Plain-text document sources:

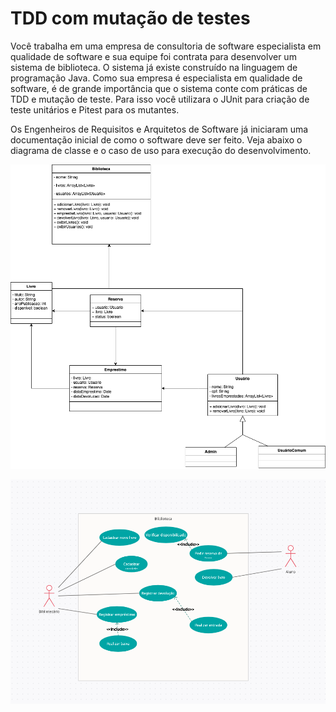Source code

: # TDD com mutação de testes
  

Você trabalha em uma empresa de consultoria de software especialista em qualidade de software e sua equipe foi contrata para desenvolver um sistema de biblioteca. O sistema já existe construído na linguagem de programação Java. Como sua empresa é especialista em qualidade de software, é de grande importância que o sistema conte com práticas de TDD e mutação de teste. Para isso você utilizara o JUnit para criação de teste unitários e Pitest para os mutantes.

Os Engenheiros de Requisitos e Arquitetos de Software já iniciaram uma documentação inicial de como o software deve ser feito. Veja abaixo o diagrama de classe e o caso de uso para execução do desenvolvimento.
 

![Diagrama de classes](diagrama.png)

![Caso de uso](caso_uso.png)
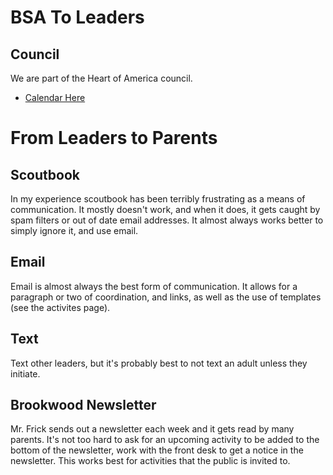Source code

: 
# BSA To Leaders
## Council
We are part of the Heart of America council.
* [Calendar Here](https://www.hoac-bsa.org/calendar)

# From Leaders to Parents
## Scoutbook
In my experience scoutbook has been terribly frustrating as a means of communication. It mostly doesn't work, and when it does, it gets caught by spam filters or out of date email addresses. It almost always works better to simply ignore it, and use email.

## Email
Email is almost always the best form of communication. It allows for a paragraph or two of coordination, and links, as well as the use of templates (see the activites page).

## Text
Text other leaders, but it's probably best to not text an adult unless they initiate.

## Brookwood Newsletter
Mr. Frick sends out a newsletter each week and it gets read by many parents. It's not too hard to ask for an upcoming activity to be added to the bottom of the newsletter, work with the front desk to get a notice in the newsletter. This works best for activities that the public is invited to.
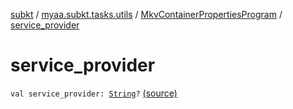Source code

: [subkt](../../index.md) / [myaa.subkt.tasks.utils](../index.md) / [MkvContainerPropertiesProgram](index.md) / [service_provider](./service_provider.md)

# service_provider

`val service_provider: `[`String`](https://kotlinlang.org/api/latest/jvm/stdlib/kotlin/-string/index.html)`?` [(source)](https://github.com/Myaamori/SubKt/blob/0.1.19/src/main/kotlin/myaa/subkt/tasks/utils/mkvmerge.kt#L47)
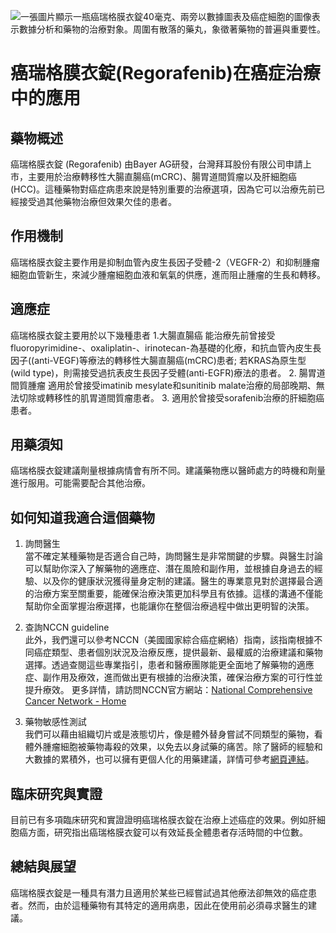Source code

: ![一張圖片顯示一瓶癌瑞格膜衣錠40毫克、兩旁以數據圖表及癌症細胞的圖像表示數據分析和藥物的治療對象。周圍有散落的藥丸，象徵著藥物的普遍與重要性。](https://i.imgur.com/Cn1dBUu.jpeg)
# 癌瑞格膜衣錠(Regorafenib)在癌症治療中的應用

## 藥物概述

癌瑞格膜衣錠 (Regorafenib) 由Bayer AG研發，台灣拜耳股份有限公司申請上市，主要用於治療轉移性大腸直腸癌(mCRC)、腸胃道間質瘤以及肝細胞癌(HCC)。這種藥物對癌症病患來說是特別重要的治療選項，因為它可以治療先前已經接受過其他藥物治療但效果欠佳的患者。

## 作用機制

癌瑞格膜衣錠主要作用是抑制血管內皮生長因子受體-2（VEGFR-2）和抑制腫瘤細胞血管新生，來減少腫瘤細胞血液和氧氣的供應，進而阻止腫瘤的生長和轉移。

## 適應症

癌瑞格膜衣錠主要用於以下幾種患者
1.大腸直腸癌
能治療先前曾接受fluoropyrimidine-、oxaliplatin-、irinotecan-為基礎的化療，和抗血管內皮生長因子((anti-VEGF)等療法的轉移性大腸直腸癌(mCRC)患者; 若KRAS為原生型(wild type)，則需接受過抗表皮生長因子受體(anti-EGFR)療法的患者。
2. 腸胃道間質腫瘤
適用於曾接受imatinib mesylate和sunitinib malate治療的局部晚期、無法切除或轉移性的肌胃道間質瘤患者。
3. 適用於曾接受sorafenib治療的肝細胞癌患者。

## 用藥須知

癌瑞格膜衣錠建議劑量根據病情會有所不同。建議藥物應以醫師處方的時機和劑量進行服用。可能需要配合其他治療。

## 如何知道我適合這個藥物

1. 詢問醫生  
當不確定某種藥物是否適合自己時，詢問醫生是非常關鍵的步驟。與醫生討論可以幫助你深入了解藥物的適應症、潛在風險和副作用，並根據自身過去的經驗、以及你的健康狀況獲得量身定制的建議。醫生的專業意見對於選擇最合適的治療方案至關重要，能確保治療決策更加科學且有依據。這樣的溝通不僅能幫助你全面掌握治療選擇，也能讓你在整個治療過程中做出更明智的決策。 

2. 查詢NCCN guideline  
此外，我們還可以參考NCCN（美國國家綜合癌症網絡）指南，該指南根據不同癌症類型、患者個別狀況及治療反應，提供最新、最權威的治療建議和藥物選擇。透過查閱這些專業指引，患者和醫療團隊能更全面地了解藥物的適應症、副作用及療效，進而做出更有根據的治療決策，確保治療方案的可行性並提升療效。  更多詳情，請訪問NCCN官方網站：[National Comprehensive Cancer Network - Home](https://www.nccn.org/)

3. 藥物敏感性測試  
我們可以藉由組織切片或是液態切片，像是體外替身嘗試不同類型的藥物，看體外腫瘤細胞被藥物毒殺的效果，以免去以身試藥的痛苦。除了醫師的經驗和大數據的累積外，也可以擁有更個人化的用藥建議，詳情可參考[網頁連結](https://info.cancerfree.io/)。 

## 臨床研究與實證

目前已有多項臨床研究和實證證明癌瑞格膜衣錠在治療上述癌症的效果。例如肝細胞癌方面，研究指出癌瑞格膜衣錠可以有效延長全體患者存活時間的中位數。

## 總結與展望

癌瑞格膜衣錠是一種具有潛力且適用於某些已經嘗試過其他療法卻無效的癌症患者。然而，由於這種藥物有其特定的適用病患，因此在使用前必須尋求醫生的建議。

* _PROBLEM_:
Say how many lines above hold the word "utils", giving only the count.

* _EXERCISE RESULT_:
2